[[ INFORMATION PROVIDED, beginning ]]

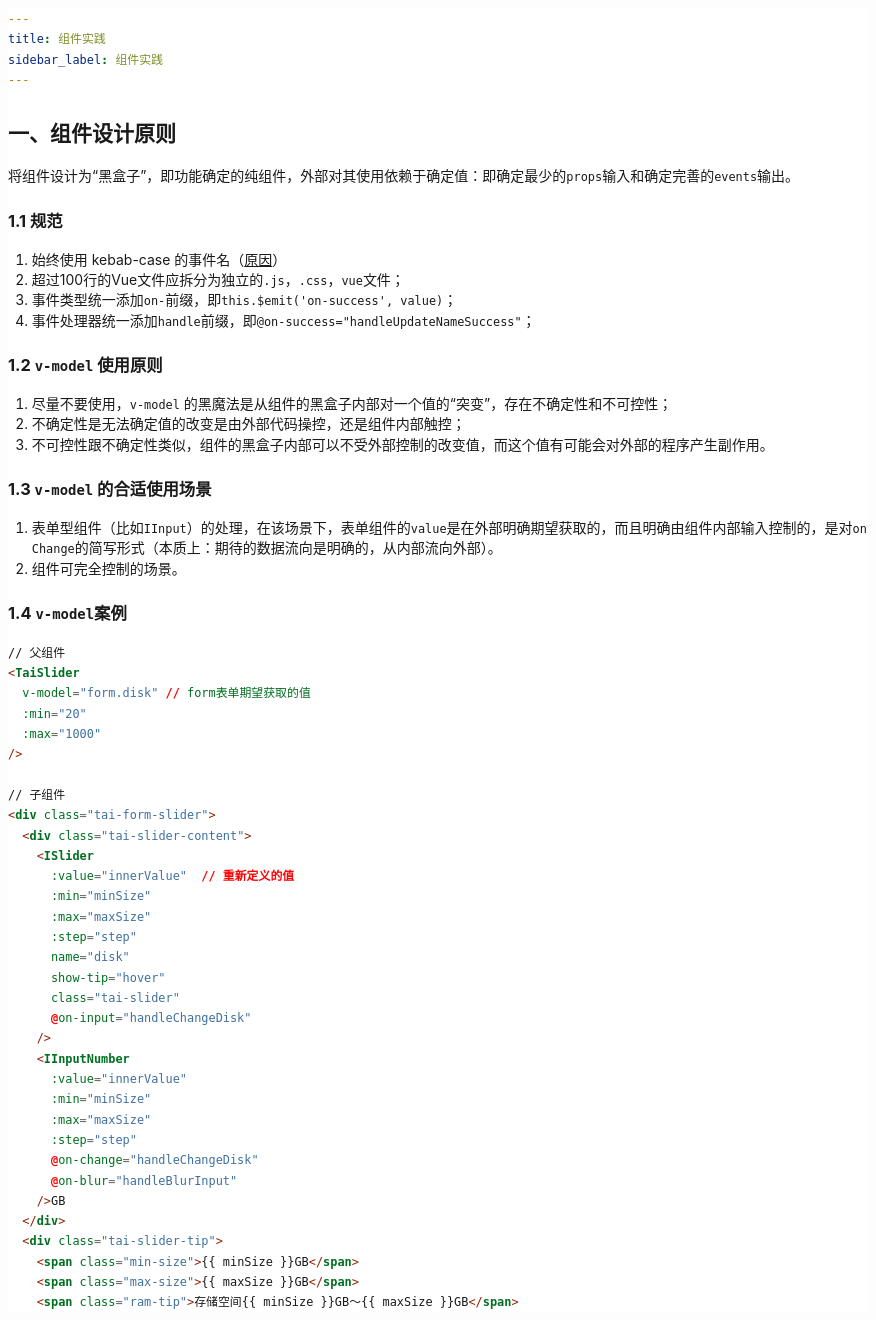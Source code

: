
 ```yaml
---
title: 组件实践
sidebar_label: 组件实践
---
```


## 一、组件设计原则

将组件设计为“黑盒子”，即功能确定的纯组件，外部对其使用依赖于确定值：即确定最少的`props`输入和确定完善的`events`输出。

### 1.1 规范
1. 始终使用 kebab-case 的事件名（[原因](https://cn.vuejs.org/v2/guide/components-custom-events.html#事件名)）
2. 超过100行的Vue文件应拆分为独立的`.js`，`.css`，`vue`文件；
3. 事件类型统一添加`on-`前缀，即`this.$emit('on-success', value)`；
4. 事件处理器统一添加`handle`前缀，即`@on-success="handleUpdateNameSuccess"`；

### 1.2 `v-model` 使用原则
1. 尽量不要使用，`v-model` 的黑魔法是从组件的黑盒子内部对一个值的“突变”，存在不确定性和不可控性；
2. 不确定性是无法确定值的改变是由外部代码操控，还是组件内部触控；
3. 不可控性跟不确定性类似，组件的黑盒子内部可以不受外部控制的改变值，而这个值有可能会对外部的程序产生副作用。

### 1.3 `v-model` 的合适使用场景
1. 表单型组件（比如`IInput`）的处理，在该场景下，表单组件的`value`是在外部明确期望获取的，而且明确由组件内部输入控制的，是对`onChange`的简写形式（本质上：期待的数据流向是明确的，从内部流向外部）。
2. 组件可完全控制的场景。

### 1.4 `v-model`案例
```html
// 父组件
<TaiSlider
  v-model="form.disk" // form表单期望获取的值
  :min="20"
  :max="1000"
/>

// 子组件
<div class="tai-form-slider">
  <div class="tai-slider-content">
    <ISlider
      :value="innerValue"  // 重新定义的值
      :min="minSize"
      :max="maxSize"
      :step="step"
      name="disk"
      show-tip="hover"
      class="tai-slider"
      @on-input="handleChangeDisk"
    />
    <IInputNumber
      :value="innerValue"
      :min="minSize"
      :max="maxSize"
      :step="step"
      @on-change="handleChangeDisk"
      @on-blur="handleBlurInput"
    />GB
  </div>
  <div class="tai-slider-tip">
    <span class="min-size">{{ minSize }}GB</span>
    <span class="max-size">{{ maxSize }}GB</span>
    <span class="ram-tip">存储空间{{ minSize }}GB～{{ maxSize }}GB</span>
```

[[ INFORMATION PROVIDED, end ]]

• ACTION ITEM:
Would you filter the entries above and keep each line that has the word "handleChangeDisk"?

• TASK RESULT:
      @on-input="handleChangeDisk"
      @on-change="handleChangeDisk"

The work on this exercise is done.